Data supplied Start Marker
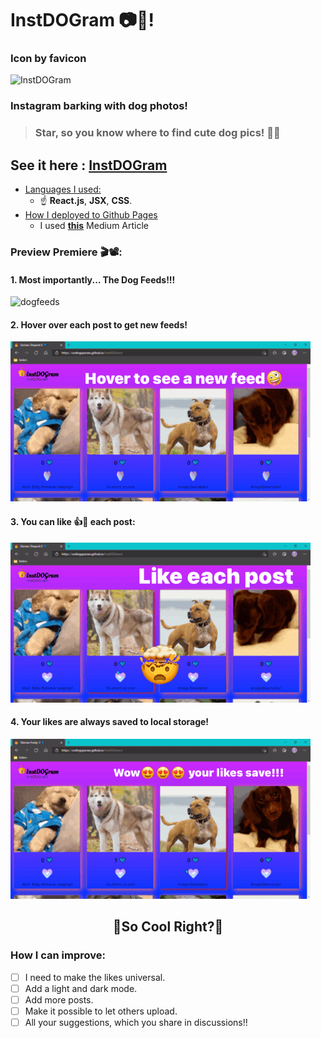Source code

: # InstDOGram 📷🐶!

### Icon by favicon

<img src="https://socialify.git.ci/CodingSpecies/InstDOGram/image?description=1&font=KoHo&forks=1&issues=1&language=1&owner=1&pulls=1&stargazers=1&theme=Dark" alt="InstDOGram" width="1000" height="280" />

### Instagram barking with dog photos!

> ### Star, so you know where to find cute dog pics! 🌟🤩

## See it here : [InstDOGram](https://codingspecies.github.io/InstDOGram/)

- <ins>Languages I used: </ins>
    - ☝ **React.js**, **JSX**, **CSS**.
- <ins>How I deployed to Github Pages </ins>
    - I used **[this](https://medium.com/mobile-web-dev/how-to-build-and-deploy-a-react-app-to-github-pages-in-less-than-5-minutes-d6c4ffd30f14)** Medium Article 

### Preview Premiere 🎬📽:

#### 1. Most importantly... The Dog Feeds!!!

![dogfeeds](./Preview/dogfeeds.gif)

#### 2. Hover over each post to get new feeds!

![hover feeds](./Preview/hoveroverit.gif)

#### 3. You can like 👍💙 each post:

![like posts](./Preview/likepost.gif)

#### 4. Your likes are always saved to local storage!

![save likes](./Preview/savelike.gif)

<h2 align="center"> 🐶So Cool Right?🐶

### How I can improve:

- [ ] I need to make the likes universal.
- [ ] Add a light and dark mode.
- [ ] Add more posts.
- [ ] Make it possible to let others upload.
- [ ] All your suggestions, which you share in discussions!!
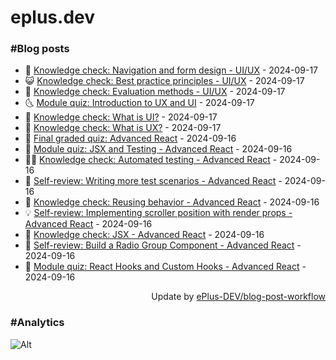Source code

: # eplus.dev

### #Blog posts

<!-- BLOG-POST-LIST:START -->
 - 🧰 [Knowledge check: Navigation and form design - UI/UX](https://eplus.dev/knowledge-check-navigation-and-form-design-uiux) - 2024-09-17
 - 😺 [Knowledge check: Best practice principles - UI/UX](https://eplus.dev/knowledge-check-best-practice-principles-uiux) - 2024-09-17
 - 🗽 [Knowledge check: Evaluation methods - UI/UX](https://eplus.dev/knowledge-check-evaluation-methods-uiux) - 2024-09-17
 - 🌜 [Module quiz: Introduction to UX and UI](https://eplus.dev/module-quiz-introduction-to-ux-and-ui) - 2024-09-17
 - 📝 [Knowledge check: What is UI?](https://eplus.dev/knowledge-check-what-is-ui) - 2024-09-17
 - 🚀 [Knowledge check: What is UX?](https://eplus.dev/knowledge-check-what-is-ux) - 2024-09-17
 - 💼 [Final graded quiz: Advanced React](https://eplus.dev/final-graded-quiz-advanced-react) - 2024-09-16
 - 🦣 [Module quiz: JSX and Testing - Advanced React](https://eplus.dev/module-quiz-jsx-and-testing-advanced-react) - 2024-09-16
 - 👨‍🏫 [Knowledge check: Automated testing - Advanced React](https://eplus.dev/knowledge-check-automated-testing-advanced-react) - 2024-09-16
 - 🔭 [Self-review: Writing more test scenarios - Advanced React](https://eplus.dev/self-review-writing-more-test-scenarios-advanced-react) - 2024-09-16
 - 🤡 [Knowledge check: Reusing behavior - Advanced React](https://eplus.dev/knowledge-check-reusing-behavior-advanced-react) - 2024-09-16
 - 💡 [Self-review: Implementing scroller position with render props - Advanced React](https://eplus.dev/self-review-implementing-scroller-position-with-render-props-advanced-react) - 2024-09-16
 - 🦣 [Knowledge check: JSX - Advanced React](https://eplus.dev/knowledge-check-jsx-advanced-react) - 2024-09-16
 - 💪 [Self-review: Build a Radio Group Component - Advanced React](https://eplus.dev/self-review-build-a-radio-group-component-advanced-react) - 2024-09-16
 - 🤡 [Module quiz: React Hooks and Custom Hooks - Advanced React](https://eplus.dev/module-quiz-react-hooks-and-custom-hooks-advanced-react) - 2024-09-16<!-- BLOG-POST-LIST:END -->

<div align="right">
  Update by <a target="_blank"
    href="https://github.com/ePlus-DEV/blog-post-workflow">ePlus-DEV/blog-post-workflow</a>
</div>

### #Analytics
![Alt](https://repobeats.axiom.co/api/embed/9990f7cddfbad8d834990b10ccad05f81ac1096f.svg "Repobeats analytics image")
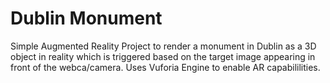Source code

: # Dublin Monument
 Simple Augmented Reality Project to render a monument in Dublin as a 3D object in reality which is triggered based on the target image appearing in front of the webca/camera. Uses Vuforia Engine to enable AR capabililities.
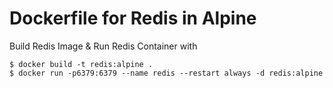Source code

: Dockerfile for Redis in Alpine
==============================

Build Redis Image & Run Redis Container with

    $ docker build -t redis:alpine .
    $ docker run -p6379:6379 --name redis --restart always -d redis:alpine
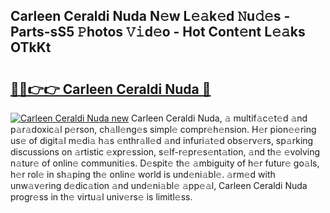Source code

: ## Carleen Ceraldi Nuda N𝚎w L𝚎𝚊k𝚎d 𝙽u𝚍𝚎s - Parts-sS5 𝙿hotos 𝚅𝚒d𝚎o - Hot Cont𝚎nt L𝚎𝚊ks OTkKt

# <h2><a href="http://kv6g79d.teov.top/?on=Carleen+Ceraldi+Nuda">🔗🔗👉👉 Carleen Ceraldi Nuda 🔗</a></h2>

[![Carleen Ceraldi Nuda new](https://i.imgur.com/QqkWNDz.gif)](http://kv6g79d.teov.top/?on=Carleen+Ceraldi+Nuda)
Carleen Ceraldi Nuda, 𝚊 multif𝚊c𝚎t𝚎d 𝚊nd p𝚊r𝚊doxic𝚊l p𝚎rson, ch𝚊ll𝚎ng𝚎s simpl𝚎 compr𝚎h𝚎nsion. H𝚎r pion𝚎𝚎ring us𝚎 of digit𝚊l m𝚎di𝚊 h𝚊s 𝚎nthr𝚊ll𝚎d 𝚊nd infuri𝚊t𝚎d obs𝚎rv𝚎rs, sp𝚊rking discussions on 𝚊rtistic 𝚎xpr𝚎ssion, s𝚎lf-r𝚎pr𝚎s𝚎nt𝚊tion, 𝚊nd th𝚎 𝚎volving n𝚊tur𝚎 of onlin𝚎 communiti𝚎s. D𝚎spit𝚎 th𝚎 𝚊mbiguity of h𝚎r futur𝚎 go𝚊ls, h𝚎r rol𝚎 in sh𝚊ping th𝚎 onlin𝚎 world is und𝚎ni𝚊bl𝚎. 𝚊rm𝚎d with unw𝚊v𝚎ring d𝚎dic𝚊tion 𝚊nd und𝚎ni𝚊bl𝚎 𝚊pp𝚎𝚊l, Carleen Ceraldi Nuda progr𝚎ss in th𝚎 virtu𝚊l univ𝚎rs𝚎 is limitl𝚎ss.
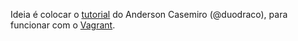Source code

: Ideia é colocar o [tutorial][] do Anderson Casemiro (@duodraco), para funcionar
com o [Vagrant][].

[tutorial]: http://imasters.com.br/linguagens/php/desenvolvimento-php-usando-maquinas-virtuais-fastcgifpm
[Vagrant]: http://vagrantup.com/
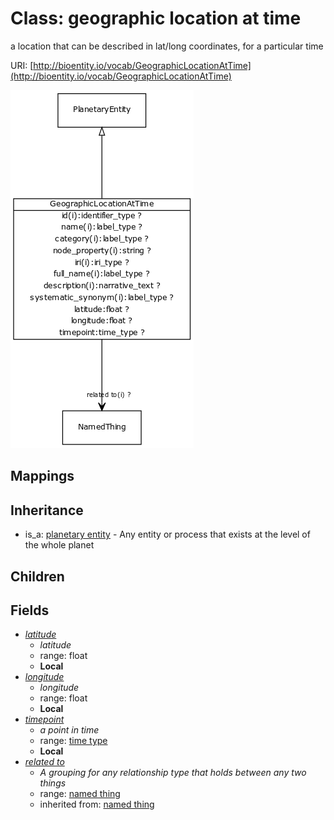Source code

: # Class: geographic location at time


a location that can be described in lat/long coordinates, for a particular time

URI: [http://bioentity.io/vocab/GeographicLocationAtTime](http://bioentity.io/vocab/GeographicLocationAtTime)

![img](images/GeographicLocationAtTime.png)
## Mappings

## Inheritance

 *  is_a: [planetary entity](PlanetaryEntity.md) - Any entity or process that exists at the level of the whole planet
## Children

## Fields

 * _[latitude](latitude.md)_
    * _latitude_
    * range: float
    * __Local__
 * _[longitude](longitude.md)_
    * _longitude_
    * range: float
    * __Local__
 * _[timepoint](timepoint.md)_
    * _a point in time_
    * range: [time type](TimeType.md)
    * __Local__
 * _[related to](related_to.md)_
    * _A grouping for any relationship type that holds between any two things_
    * range: [named thing](NamedThing.md)
    * inherited from: [named thing](NamedThing.md)
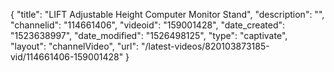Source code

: {
    "title": "LIFT Adjustable Height Computer Monitor Stand",
    "description": "",
    "channelid": "114661406",
    "videoid": "159001428",
    "date_created": "1523638997",
    "date_modified": "1526498125",
    "type": "captivate",
    "layout": "channelVideo",
    "url": "\/latest-videos\/820103873185-vid\/114661406-159001428"
}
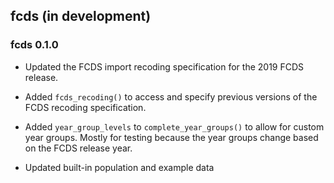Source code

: ## fcds (in development)

### fcds 0.1.0

* Updated the FCDS import recoding specification for the 2019 FCDS release.

* Added `fcds_recoding()` to access and specify previous versions of the FCDS
  recoding specification.

* Added `year_group_levels` to `complete_year_groups()` to allow for custom
  year groups. Mostly for testing because the year groups change based on the
  FCDS release year.
  
* Updated built-in population and example data
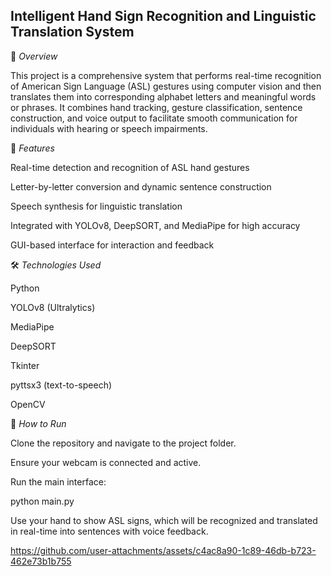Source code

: ## Intelligent Hand Sign Recognition and Linguistic Translation System

📌 *Overview*

This project is a comprehensive system that performs real-time recognition of American Sign Language (ASL) gestures using computer vision and then translates them into corresponding alphabet letters and meaningful words or phrases. It combines hand tracking, gesture classification, sentence construction, and voice output to facilitate smooth communication for individuals with hearing or speech impairments.

🎯 *Features*

Real-time detection and recognition of ASL hand gestures

Letter-by-letter conversion and dynamic sentence construction

Speech synthesis for linguistic translation

Integrated with YOLOv8, DeepSORT, and MediaPipe for high accuracy

GUI-based interface for interaction and feedback

🛠️ *Technologies Used*

Python

YOLOv8 (Ultralytics)

MediaPipe

DeepSORT

Tkinter

pyttsx3 (text-to-speech)

OpenCV

🚀 *How to Run*

Clone the repository and navigate to the project folder.

Ensure your webcam is connected and active.

Run the main interface:

python main.py





Use your hand to show ASL signs, which will be recognized and translated in real-time into sentences with voice feedback.


https://github.com/user-attachments/assets/c4ac8a90-1c89-46db-b723-462e73b1b755

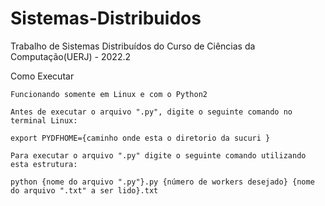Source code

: # Sistemas-Distribuidos

Trabalho de Sistemas Distribuídos do Curso de Ciências da Computação(UERJ) - 2022.2

Como Executar

    Funcionando somente em Linux e com o Python2

    Antes de executar o arquivo ".py", digite o seguinte comando no terminal Linux:

    export PYDFHOME={caminho onde esta o diretorio da sucuri }

    Para executar o arquivo ".py" digite o seguinte comando utilizando esta estrutura:

    python {nome do arquivo ".py"}.py {número de workers desejado} {nome do arquivo ".txt" a ser lido}.txt
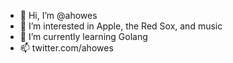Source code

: - 👋 Hi, I’m @ahowes
- 👀 I’m interested in Apple, the Red Sox, and music
- 🌱 I’m currently learning Golang
- 📫 twitter.com/ahowes 

<!---
ahowes/ahowes is a ✨ special ✨ repository because its `README.md` (this file) appears on your GitHub profile.
You can click the Preview link to take a look at your changes.
--->
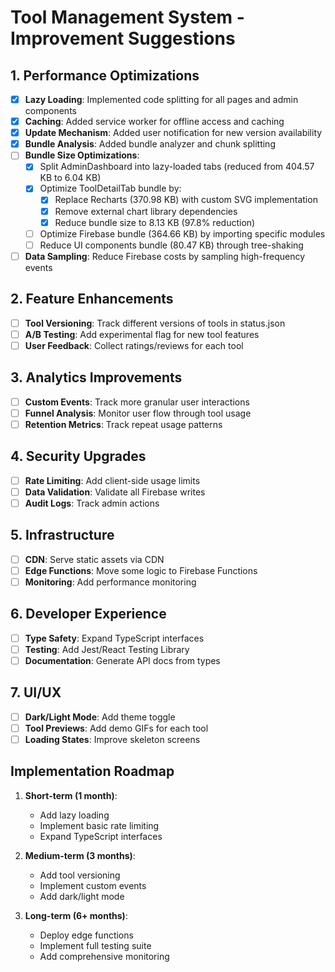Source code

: # Tool Management System - Improvement Suggestions

## 1. Performance Optimizations
- [x] **Lazy Loading**: Implemented code splitting for all pages and admin components
- [x] **Caching**: Added service worker for offline access and caching
- [x] **Update Mechanism**: Added user notification for new version availability
- [x] **Bundle Analysis**: Added bundle analyzer and chunk splitting
- [ ] **Bundle Size Optimizations**:
  - [x] Split AdminDashboard into lazy-loaded tabs (reduced from 404.57 KB to 6.04 KB)
  - [x] Optimize ToolDetailTab bundle by:
    - [x] Replace Recharts (370.98 KB) with custom SVG implementation
    - [x] Remove external chart library dependencies
    - [x] Reduce bundle size to 8.13 KB (97.8% reduction)
  - [ ] Optimize Firebase bundle (364.66 KB) by importing specific modules
  - [ ] Reduce UI components bundle (80.47 KB) through tree-shaking
- [ ] **Data Sampling**: Reduce Firebase costs by sampling high-frequency events

## 2. Feature Enhancements
- [ ] **Tool Versioning**: Track different versions of tools in status.json
- [ ] **A/B Testing**: Add experimental flag for new tool features
- [ ] **User Feedback**: Collect ratings/reviews for each tool

## 3. Analytics Improvements
- [ ] **Custom Events**: Track more granular user interactions
- [ ] **Funnel Analysis**: Monitor user flow through tool usage
- [ ] **Retention Metrics**: Track repeat usage patterns

## 4. Security Upgrades
- [ ] **Rate Limiting**: Add client-side usage limits
- [ ] **Data Validation**: Validate all Firebase writes
- [ ] **Audit Logs**: Track admin actions

## 5. Infrastructure
- [ ] **CDN**: Serve static assets via CDN
- [ ] **Edge Functions**: Move some logic to Firebase Functions
- [ ] **Monitoring**: Add performance monitoring

## 6. Developer Experience
- [ ] **Type Safety**: Expand TypeScript interfaces
- [ ] **Testing**: Add Jest/React Testing Library
- [ ] **Documentation**: Generate API docs from types

## 7. UI/UX
- [ ] **Dark/Light Mode**: Add theme toggle
- [ ] **Tool Previews**: Add demo GIFs for each tool
- [ ] **Loading States**: Improve skeleton screens

## Implementation Roadmap
1. **Short-term (1 month)**:
   - Add lazy loading
   - Implement basic rate limiting
   - Expand TypeScript interfaces

2. **Medium-term (3 months)**:
   - Add tool versioning
   - Implement custom events
   - Add dark/light mode

3. **Long-term (6+ months)**:
   - Deploy edge functions
   - Implement full testing suite
   - Add comprehensive monitoring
Data supplied End Marker
▶ To do: Copy out the lines of the records above in which the string "construction" appears.

▶ Output of the task:
This project is a comprehensive system that performs real-time recognition of American Sign Language (ASL) gestures using computer vision and then translates them into corresponding alphabet letters and meaningful words or phrases. It combines hand tracking, gesture classification, sentence construction, and voice output to facilitate smooth communication for individuals with hearing or speech impairments.
Letter-by-letter conversion and dynamic sentence construction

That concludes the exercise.